Question 19. Calculate the number of moles in 1.5 gm of ammonia.
Answer:

We know, number of mole = \(\frac{\text { Mass given }}{\text { gram molecular mass }}\)

\(\begin{aligned}
& =\frac{1.5}{1.7} \\
& =0.88
\end{aligned}\)

Question 20. The vapor density of a gas is 40. Calculate the volume of 20 gm of this gas at 27°C and 950 mm pressure.
Answer:

Given

The vapor density of a gas is 40.

The molecular weight of the gas = 2 x vapor density

= 2 × 40 = 80

The volume of 80 gm of gas at S.T.P. is 22.4 Lit

The volume of 10 gm of gas at S.T.P.

\(=\frac{22.4 \times 10}{80}=2.8 \mathrm{Lit}\)

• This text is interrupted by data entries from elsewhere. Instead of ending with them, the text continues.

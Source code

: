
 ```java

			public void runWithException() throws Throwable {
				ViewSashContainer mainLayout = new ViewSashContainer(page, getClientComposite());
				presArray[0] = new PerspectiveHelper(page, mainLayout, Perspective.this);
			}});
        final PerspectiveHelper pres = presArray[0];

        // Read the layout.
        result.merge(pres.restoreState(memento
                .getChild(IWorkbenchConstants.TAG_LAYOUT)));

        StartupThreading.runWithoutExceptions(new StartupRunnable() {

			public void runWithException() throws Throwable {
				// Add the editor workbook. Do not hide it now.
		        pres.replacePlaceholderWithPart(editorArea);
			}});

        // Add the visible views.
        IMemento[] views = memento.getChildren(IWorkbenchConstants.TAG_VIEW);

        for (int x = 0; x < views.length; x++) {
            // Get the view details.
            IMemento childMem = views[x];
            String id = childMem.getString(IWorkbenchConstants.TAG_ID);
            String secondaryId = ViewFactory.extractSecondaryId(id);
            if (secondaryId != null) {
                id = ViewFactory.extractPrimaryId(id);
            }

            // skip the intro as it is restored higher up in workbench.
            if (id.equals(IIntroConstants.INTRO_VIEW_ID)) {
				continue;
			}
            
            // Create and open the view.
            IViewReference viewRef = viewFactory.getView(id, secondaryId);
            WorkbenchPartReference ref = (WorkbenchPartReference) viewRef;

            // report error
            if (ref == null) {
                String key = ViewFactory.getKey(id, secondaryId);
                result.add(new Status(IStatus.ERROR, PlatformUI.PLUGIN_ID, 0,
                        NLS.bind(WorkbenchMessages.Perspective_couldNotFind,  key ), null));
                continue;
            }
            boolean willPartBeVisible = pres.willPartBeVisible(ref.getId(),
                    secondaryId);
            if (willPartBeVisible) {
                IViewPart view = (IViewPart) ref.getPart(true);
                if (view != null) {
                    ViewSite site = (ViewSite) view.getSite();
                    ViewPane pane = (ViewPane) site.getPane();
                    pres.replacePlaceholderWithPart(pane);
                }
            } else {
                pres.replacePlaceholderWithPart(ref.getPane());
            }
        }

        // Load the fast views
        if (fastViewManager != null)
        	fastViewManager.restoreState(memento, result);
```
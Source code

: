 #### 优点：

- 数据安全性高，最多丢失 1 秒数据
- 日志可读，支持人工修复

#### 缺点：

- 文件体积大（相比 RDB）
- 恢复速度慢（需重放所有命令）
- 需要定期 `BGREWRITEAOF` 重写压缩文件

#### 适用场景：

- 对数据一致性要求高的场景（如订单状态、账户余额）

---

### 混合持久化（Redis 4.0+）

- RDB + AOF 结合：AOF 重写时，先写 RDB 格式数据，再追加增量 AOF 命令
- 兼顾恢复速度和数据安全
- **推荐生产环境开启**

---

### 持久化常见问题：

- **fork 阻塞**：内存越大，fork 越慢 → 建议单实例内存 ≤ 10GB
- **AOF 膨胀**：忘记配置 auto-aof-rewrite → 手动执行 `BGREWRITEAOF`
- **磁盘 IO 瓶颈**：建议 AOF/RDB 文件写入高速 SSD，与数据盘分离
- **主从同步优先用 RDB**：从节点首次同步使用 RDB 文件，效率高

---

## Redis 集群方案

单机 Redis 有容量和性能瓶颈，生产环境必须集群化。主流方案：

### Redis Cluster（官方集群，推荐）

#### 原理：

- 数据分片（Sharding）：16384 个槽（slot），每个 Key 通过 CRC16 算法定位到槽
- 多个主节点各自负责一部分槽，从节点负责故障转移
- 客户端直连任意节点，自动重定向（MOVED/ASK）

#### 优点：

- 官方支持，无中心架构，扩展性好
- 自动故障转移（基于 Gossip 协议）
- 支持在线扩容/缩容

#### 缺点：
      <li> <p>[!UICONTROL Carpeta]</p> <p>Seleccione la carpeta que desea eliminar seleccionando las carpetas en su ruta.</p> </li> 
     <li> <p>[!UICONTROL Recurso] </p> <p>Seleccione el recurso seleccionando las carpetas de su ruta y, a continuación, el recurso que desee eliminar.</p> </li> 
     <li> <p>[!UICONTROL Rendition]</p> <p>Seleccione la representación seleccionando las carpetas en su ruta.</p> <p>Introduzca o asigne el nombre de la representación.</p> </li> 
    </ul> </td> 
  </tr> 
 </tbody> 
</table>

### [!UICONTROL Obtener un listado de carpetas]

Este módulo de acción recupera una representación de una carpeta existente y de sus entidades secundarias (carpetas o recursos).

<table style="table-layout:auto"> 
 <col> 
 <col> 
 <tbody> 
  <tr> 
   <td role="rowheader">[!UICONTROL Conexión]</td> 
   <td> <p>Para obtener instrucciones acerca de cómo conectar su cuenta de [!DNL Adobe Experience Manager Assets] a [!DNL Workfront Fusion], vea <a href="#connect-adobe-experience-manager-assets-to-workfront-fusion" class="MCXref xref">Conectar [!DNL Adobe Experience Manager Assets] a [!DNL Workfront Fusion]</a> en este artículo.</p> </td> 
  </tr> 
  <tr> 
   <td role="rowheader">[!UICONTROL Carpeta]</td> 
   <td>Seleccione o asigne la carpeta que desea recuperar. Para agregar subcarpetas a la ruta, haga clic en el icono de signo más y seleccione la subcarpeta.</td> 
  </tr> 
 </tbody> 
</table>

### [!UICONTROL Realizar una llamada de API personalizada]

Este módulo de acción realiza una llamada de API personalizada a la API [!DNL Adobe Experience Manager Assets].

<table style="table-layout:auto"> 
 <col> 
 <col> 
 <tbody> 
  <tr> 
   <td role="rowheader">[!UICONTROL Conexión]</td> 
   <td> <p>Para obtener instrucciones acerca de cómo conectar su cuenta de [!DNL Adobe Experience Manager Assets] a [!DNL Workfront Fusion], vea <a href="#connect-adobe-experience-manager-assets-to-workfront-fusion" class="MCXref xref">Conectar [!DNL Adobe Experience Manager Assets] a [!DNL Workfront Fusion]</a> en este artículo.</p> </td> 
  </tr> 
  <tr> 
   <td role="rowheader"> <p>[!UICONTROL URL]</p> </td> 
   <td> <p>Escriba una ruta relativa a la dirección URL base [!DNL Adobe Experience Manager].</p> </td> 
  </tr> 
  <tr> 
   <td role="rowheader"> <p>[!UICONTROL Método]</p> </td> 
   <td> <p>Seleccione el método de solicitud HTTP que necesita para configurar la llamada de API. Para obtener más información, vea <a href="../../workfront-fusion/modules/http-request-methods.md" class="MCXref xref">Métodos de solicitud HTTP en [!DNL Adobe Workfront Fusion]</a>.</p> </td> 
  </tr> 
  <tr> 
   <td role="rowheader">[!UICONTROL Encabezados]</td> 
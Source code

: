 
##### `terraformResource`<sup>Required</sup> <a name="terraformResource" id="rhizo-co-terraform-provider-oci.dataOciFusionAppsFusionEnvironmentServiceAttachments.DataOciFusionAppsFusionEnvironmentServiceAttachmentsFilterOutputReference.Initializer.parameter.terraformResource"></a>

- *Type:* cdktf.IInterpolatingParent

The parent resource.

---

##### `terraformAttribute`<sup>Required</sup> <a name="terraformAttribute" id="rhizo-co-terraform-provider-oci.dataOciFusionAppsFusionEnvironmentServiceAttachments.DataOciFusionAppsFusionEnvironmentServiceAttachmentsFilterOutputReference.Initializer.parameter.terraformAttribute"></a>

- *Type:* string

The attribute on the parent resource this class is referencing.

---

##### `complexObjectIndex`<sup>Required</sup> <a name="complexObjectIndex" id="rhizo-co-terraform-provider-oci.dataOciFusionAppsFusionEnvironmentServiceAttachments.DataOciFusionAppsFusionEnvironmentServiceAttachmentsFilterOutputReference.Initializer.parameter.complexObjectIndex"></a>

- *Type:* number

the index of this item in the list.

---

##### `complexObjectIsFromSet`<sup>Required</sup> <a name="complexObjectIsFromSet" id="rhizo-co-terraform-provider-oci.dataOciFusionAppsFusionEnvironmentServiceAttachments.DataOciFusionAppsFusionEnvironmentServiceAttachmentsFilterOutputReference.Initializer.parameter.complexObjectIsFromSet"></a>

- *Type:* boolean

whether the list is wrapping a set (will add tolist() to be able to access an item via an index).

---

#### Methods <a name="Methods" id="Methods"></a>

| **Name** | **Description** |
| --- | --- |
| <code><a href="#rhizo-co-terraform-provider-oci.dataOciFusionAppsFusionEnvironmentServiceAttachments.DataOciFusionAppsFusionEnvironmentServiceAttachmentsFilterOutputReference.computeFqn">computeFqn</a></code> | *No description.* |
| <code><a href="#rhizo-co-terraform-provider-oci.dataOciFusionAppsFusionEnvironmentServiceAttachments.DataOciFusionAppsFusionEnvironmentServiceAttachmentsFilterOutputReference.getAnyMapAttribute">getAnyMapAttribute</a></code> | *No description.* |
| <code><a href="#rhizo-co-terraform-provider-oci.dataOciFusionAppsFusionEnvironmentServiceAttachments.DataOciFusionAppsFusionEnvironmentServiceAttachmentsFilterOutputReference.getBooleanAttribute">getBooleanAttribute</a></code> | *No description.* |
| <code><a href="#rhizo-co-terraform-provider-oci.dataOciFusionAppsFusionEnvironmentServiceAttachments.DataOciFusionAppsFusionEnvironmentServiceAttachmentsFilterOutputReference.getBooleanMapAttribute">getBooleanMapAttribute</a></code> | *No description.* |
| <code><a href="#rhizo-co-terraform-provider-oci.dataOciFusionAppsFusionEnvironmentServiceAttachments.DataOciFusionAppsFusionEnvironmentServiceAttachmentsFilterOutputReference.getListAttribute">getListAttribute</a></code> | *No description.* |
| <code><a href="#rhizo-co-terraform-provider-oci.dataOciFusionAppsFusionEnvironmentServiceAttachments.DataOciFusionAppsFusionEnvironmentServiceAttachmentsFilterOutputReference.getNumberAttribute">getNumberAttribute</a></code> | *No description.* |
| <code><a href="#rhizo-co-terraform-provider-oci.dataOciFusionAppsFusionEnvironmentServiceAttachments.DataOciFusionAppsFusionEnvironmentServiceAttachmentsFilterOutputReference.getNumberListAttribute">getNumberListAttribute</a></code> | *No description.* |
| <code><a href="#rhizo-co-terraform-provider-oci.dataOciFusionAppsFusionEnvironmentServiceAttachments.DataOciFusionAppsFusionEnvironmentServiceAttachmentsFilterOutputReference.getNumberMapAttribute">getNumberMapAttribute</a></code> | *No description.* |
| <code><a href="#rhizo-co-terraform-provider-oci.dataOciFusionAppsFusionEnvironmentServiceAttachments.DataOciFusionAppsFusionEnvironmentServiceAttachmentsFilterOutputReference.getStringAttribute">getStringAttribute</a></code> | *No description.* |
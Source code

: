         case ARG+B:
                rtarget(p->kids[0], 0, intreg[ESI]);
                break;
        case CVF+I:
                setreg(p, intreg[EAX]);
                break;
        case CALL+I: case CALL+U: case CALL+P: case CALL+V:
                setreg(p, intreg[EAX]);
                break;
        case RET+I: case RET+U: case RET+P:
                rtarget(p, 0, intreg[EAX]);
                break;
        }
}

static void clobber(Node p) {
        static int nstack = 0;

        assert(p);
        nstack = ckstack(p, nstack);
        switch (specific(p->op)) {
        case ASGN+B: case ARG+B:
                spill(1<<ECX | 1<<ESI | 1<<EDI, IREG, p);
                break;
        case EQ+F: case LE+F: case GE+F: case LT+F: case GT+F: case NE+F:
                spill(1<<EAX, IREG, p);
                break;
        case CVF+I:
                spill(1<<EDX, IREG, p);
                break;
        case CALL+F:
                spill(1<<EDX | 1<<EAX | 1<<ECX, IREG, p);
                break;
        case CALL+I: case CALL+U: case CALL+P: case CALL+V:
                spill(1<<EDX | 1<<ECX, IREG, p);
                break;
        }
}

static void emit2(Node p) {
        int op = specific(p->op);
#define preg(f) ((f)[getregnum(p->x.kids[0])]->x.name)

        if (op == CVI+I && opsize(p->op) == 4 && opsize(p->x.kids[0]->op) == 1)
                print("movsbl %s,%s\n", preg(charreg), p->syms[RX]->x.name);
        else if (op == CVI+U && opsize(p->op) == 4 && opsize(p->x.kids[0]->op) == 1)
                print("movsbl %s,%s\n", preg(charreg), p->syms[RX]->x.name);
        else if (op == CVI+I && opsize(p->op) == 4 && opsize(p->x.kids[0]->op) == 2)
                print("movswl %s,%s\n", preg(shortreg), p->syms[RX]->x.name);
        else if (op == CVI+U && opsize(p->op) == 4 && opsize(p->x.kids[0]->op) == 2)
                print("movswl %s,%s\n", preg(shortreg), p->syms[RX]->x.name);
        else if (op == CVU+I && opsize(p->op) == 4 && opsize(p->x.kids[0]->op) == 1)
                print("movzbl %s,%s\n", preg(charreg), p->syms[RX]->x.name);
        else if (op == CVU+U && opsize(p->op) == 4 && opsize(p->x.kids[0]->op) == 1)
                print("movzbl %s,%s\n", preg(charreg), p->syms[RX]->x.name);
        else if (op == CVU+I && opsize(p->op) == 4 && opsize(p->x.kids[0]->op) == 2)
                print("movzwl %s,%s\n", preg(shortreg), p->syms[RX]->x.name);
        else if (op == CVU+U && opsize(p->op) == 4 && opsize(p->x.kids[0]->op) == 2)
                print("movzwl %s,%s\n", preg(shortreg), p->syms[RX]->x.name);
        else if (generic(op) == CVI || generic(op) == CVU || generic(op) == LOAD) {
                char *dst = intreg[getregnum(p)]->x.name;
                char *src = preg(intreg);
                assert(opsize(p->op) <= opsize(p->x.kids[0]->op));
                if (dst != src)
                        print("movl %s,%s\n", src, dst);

Let the volume of this 2.8 liter of gas at 27°C and 950 mm pressure be V Litre

\(\frac{\mathrm{V} \times 950}{273+27}=\frac{2.8 \times 760}{273}\)  ⇒V = 7.79 Litre

Hence the volume of the gas at 27°C and 950 pressure is 4.9 Litre.